What is FinTech?
An industry composed of companies that use new technology and innovation, to compete in the marketplace of traditional financial institutions and intermediaries.

6 core functions of the financial system (article: “Form Follows Function” by Crane and Bodie)
 Clearing and settling payments  Blockchain, Paypal, Klarna
 Pooling of resources and divisibility (ex. shares)  Crowdfunding
 Transfer economic resources across time, borders and industries  Roboadvising, BitCoin
 Risk management  ETFs, roboadvising
 Price information (aids decentralized decision making)  credit score models based on ML (groceries)
 Dealing with incentive problems (ex ante and ex post asymmetric info)  Smart contracts

Why is fintech happening now?
 * Financial system is inefficient (unit cost of financial intermediation constant at 2% for 130 years!)
 * Humans have terrible track record in asset management
 * Computing power
 * Explosion of useful and available data (Big data)

Strategies for incumbent banks and other companies in relation to fintech?
 Do nothing/wait
 Acquisition of fintech startups
 Convert to fintech
 Partner with fintech

What is an ERD?
= “Entity Relationship Diagram” → describes the relationship between different tables

What is a key in an ERD?
 Minima subset of attributes that acts as a unique identifier for tuples in a relation (if two tuples agree on the values of the key, then they must be the same tuple!)
 Primary key (within a table)
 Foreign Key (between tables)

In which order are the SQL statements evaluated?
 SELECT (5)
 FROM (1)
 WHERE (2)
 GROUP BY (3)
 HAVING SUM (4)

“What is Machine Learning?”
Machine learning is the study of algorithms that:
Improve their performance P, at some task T, with experience E.
We want to generalize from its experience. The probability distribution is unknown.

“What is statistical learning?”
Statistical learning theory deals with the problem of finding a predictive function based on data. Statistical learning theory has led to successful applications in fields such as computer vision, speech recognition, bioinformatics and baseball.
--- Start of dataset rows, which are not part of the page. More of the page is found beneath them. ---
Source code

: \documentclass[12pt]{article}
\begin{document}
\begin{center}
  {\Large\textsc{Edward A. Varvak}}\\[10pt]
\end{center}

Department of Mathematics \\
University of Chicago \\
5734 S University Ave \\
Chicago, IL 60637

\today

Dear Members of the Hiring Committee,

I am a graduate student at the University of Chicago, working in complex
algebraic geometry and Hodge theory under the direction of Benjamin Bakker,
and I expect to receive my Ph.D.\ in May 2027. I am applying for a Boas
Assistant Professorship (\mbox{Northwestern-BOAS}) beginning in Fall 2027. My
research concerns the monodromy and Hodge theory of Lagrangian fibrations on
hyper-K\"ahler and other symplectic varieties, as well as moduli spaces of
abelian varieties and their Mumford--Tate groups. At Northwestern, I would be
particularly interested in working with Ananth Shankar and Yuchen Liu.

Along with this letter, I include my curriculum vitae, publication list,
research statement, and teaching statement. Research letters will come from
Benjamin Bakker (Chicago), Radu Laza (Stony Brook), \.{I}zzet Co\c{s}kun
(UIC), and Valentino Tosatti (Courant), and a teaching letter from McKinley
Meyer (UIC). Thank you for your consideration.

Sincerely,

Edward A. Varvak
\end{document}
“What is Supervised learning?”
Supervised learning algorithms try to model relationships and dependencies between the target prediction output and the input features such that we can predict the output values for new data based on those relationships which it learned from the previous data sets.

What is Unsupervised learning?
The computer is trained with unlabeled data. Only the inputs/predictors, Xi, are observed.
These algorithms are particularly useful in cases where the human expert doesn’t know what to look for in the data (market segmentation, topic modeling). In the supervised learning case, we gave the computer the variables and the labels etc, then it picked the best model given these inputs.

“What is clustering (in unsupervised learning context)”?
Cluster analysis or clustering is the task of grouping a set of objects in such a way that objects in the same group (called a cluster) are more similar (in some sense) to each other than to those in other groups (clusters).

“What is topic modeling?”
In machine learning and natural language processing, a topic model is a type of statistical model for discovering the abstract "topics" that occur in a collection of documents.

“How do we produce a model in machine learning in the supervised case?”
 Assuming we have an observed set of training data, we run a statistical method to estimate the model. We can use either
 1. Parametric methods
 2. Nonparametric methods

What is a regression problem?
Regression problems (in machine learning): “Regression: The goal is to predict continuous or whole values, e.g. home prices.“

What is a classification problem?
Classification problems: “Classification: The goal is to predict discrete values, e.g. {1,0}, {True, False}, {spam, not spam}” These values/factors/classes/categories are sometimes numerical but always unordered. We cannot order tea and coffee in a continuous way.

Limitations of machine learning/statistical learning
ML algorithms can be really good at predictions but they are not really built for estimating parameters or inference. This means that it is hard to draw conclusion on what variable had a certain impact on the prediction and why/why not. The models are often complex and very hard to interpret (blackbox).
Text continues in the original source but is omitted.